借入可能額の目安はいくら?

それでは、ご相談者の場合の借入れ可能額について計算してみましょう。

年収600万円、返済負担率35%とします。
600万円×35%÷12ヵ月=17万5000円/月

審査金利を4%(フラット35は実行金利)、借入期間35年で計算すると以下のようになります。

<フラット35以外>

借入額3900万円、金利4%、借入期間35年:月々17万2682円

<フラット35>

借入額5700万円、金利1.5%、借入期間35年:月々17万4525円

借入れ可能な予想額は約3900万円~約5700万円となります。金融機関によって異なり、他の要件もあるため、必ずしもこの結果になるわけではありませんが、ひとつの目安にしていただければと思います。

住宅ローンを組む場合、妻の収入合算は慎重に

では、次に返せる金額について考えていきましょう。家族構成や生活費は各家庭ごとに異なりますが、住宅ローンの返済額は、年収に対して20%~25%に抑えるのがよいでしょう。

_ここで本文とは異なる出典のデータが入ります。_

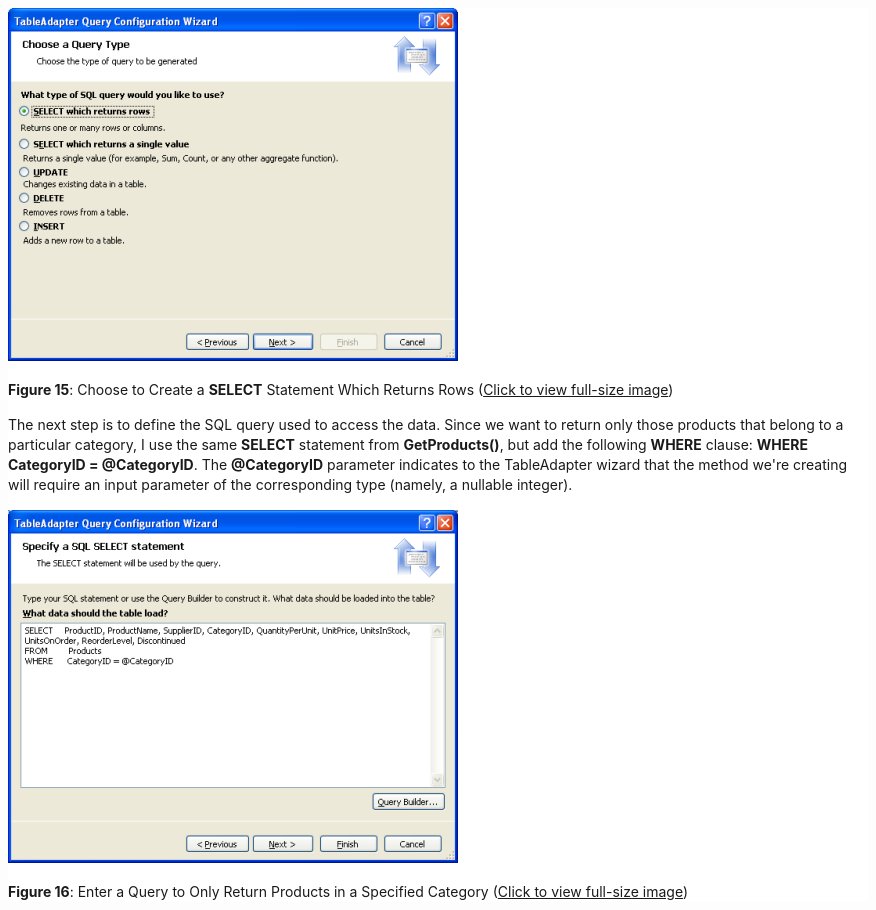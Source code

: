 
[![Choose to Create a SELECT Statement Which Returns Rows](creating-a-data-access-layer-cs/_static/image40.png)](creating-a-data-access-layer-cs/_static/image39.png)

**Figure 15**: Choose to Create a **SELECT** Statement Which Returns Rows ([Click to view full-size image](creating-a-data-access-layer-cs/_static/image41.png))


The next step is to define the SQL query used to access the data. Since we want to return only those products that belong to a particular category, I use the same <strong>SELECT</strong> statement from <strong>GetProducts()</strong>, but add the following <strong>WHERE</strong> clause: <strong>WHERE CategoryID = @CategoryID</strong>. The <strong>@CategoryID</strong> parameter indicates to the TableAdapter wizard that the method we're creating will require an input parameter of the corresponding type (namely, a nullable integer).


[![Enter a Query to Only Return Products in a Specified Category](creating-a-data-access-layer-cs/_static/image43.png)](creating-a-data-access-layer-cs/_static/image42.png)

**Figure 16**: Enter a Query to Only Return Products in a Specified Category ([Click to view full-size image](creating-a-data-access-layer-cs/_static/image44.png))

ご相談者の場合、月々の支払は以下の範囲に抑えた方がよいです。
600万円×20%~25%÷12ヵ月=10万円~12万5000円/月

奥様が第二子出産後もお仕事を継続する場合、奥様の年収を加えて世帯年収900万円として考えると、以下の金額となり範囲は広がりますが、奥様の収入をどの程度織り込むかは慎重に考えましょう。
900万円×20%~25%÷12ヵ月=15万円~18万7500円/月

あらかじめ織り込んでいると、何かしらの理由で働けなくなってしまった場合の負担が大きくなってしまいます。

返済期間は“退職までの期間”とすること

また、ここで注意していただきたいのは、住宅ローンを組む際、返済期間を35年で組む方が多いですが、将来退職するのが65歳とすると、購入する年齢によっては、退職までの期間は35年ありません。よって、上記の返済負担率は、働いている期間で考えた方がよいでしょう。

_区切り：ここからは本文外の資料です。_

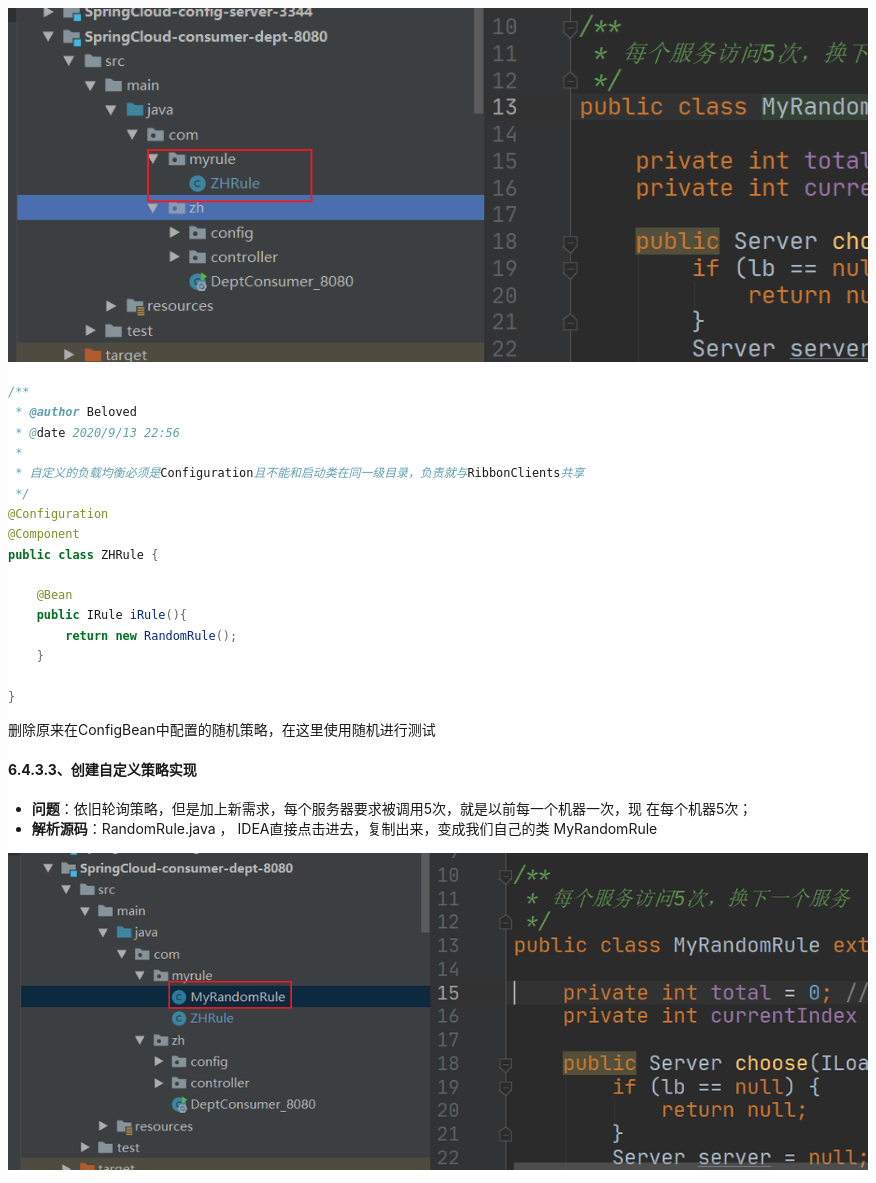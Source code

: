 ![image-20200916230435592](image-20200916230435592.png)

```java
/**
 * @author Beloved
 * @date 2020/9/13 22:56
 *
 * 自定义的负载均衡必须是Configuration且不能和启动类在同一级目录，负责就与RibbonClients共享
 */
@Configuration
@Component
public class ZHRule {

    @Bean
    public IRule iRule(){
        return new RandomRule();
    }

}
```

删除原来在ConfigBean中配置的随机策略，在这里使用随机进行测试

#### 6.4.3.3、创建自定义策略实现

- **问题**：依旧轮询策略，但是加上新需求，每个服务器要求被调用5次，就是以前每一个机器一次，现 在每个机器5次；
- **解析源码**：RandomRule.java ， IDEA直接点击进去，复制出来，变成我们自己的类 MyRandomRule

![image-20200916230928442](image-20200916230928442.png)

ご相談者の場合は約25年となります。もしフラット35の金利1.5%と仮定して考えると下記のようになります。

<奥様の収入を考慮しない場合>

借入額3100万円、金利1.5%、借入期間25年:月々12万3980円

<奥様の収入を考慮した場合>

借入額4500万円、金利1.5%、借入期間25年:月々17万9971円

よって、ご相談者の場合、金融機関から借りることができる金額は約3900万円~5700万円ですが、返せる金額で考えると約3100万円~4500万円程度に抑えた方がよい計算となります。奥様の出産後の復職時期や収入見込みに合わせて、諸費用も考慮した頭金を差し引いて3100万円~4500万円程度の借入れになるような物件を探すとよいでしょう。

ライフプランを作成し貯蓄計画を立てる

現在の貯蓄率は世帯年収に対して20%強と良好な状況です。上記の借入額内に収まる物件であれば、現在の家賃と比較してそれほど負担は増えません。第二子が産まれると生活費は引き上がりますが、奥様が復職する前提で考えればある程度余裕はあると思われます。

公立であれば、子どもが小学校のうちが絶好の資産形成期です。中学や高校以降の教育費の準備ができるよう計画的に貯蓄していきましょう。そのためにも、中学から私立に行かせたいのか、公立でよいのかなど、将来の教育費準備の目安を今から考えておくのが重要です。

第二子の出産や住宅購入を機に、教育費準備、住宅ローン返済、老後の準備と、トータル的にライフプランを作成し、貯蓄計画を立てることをおすすめします。明確な貯蓄目標ができたあとに細かい家計の見直しをしていきましょう。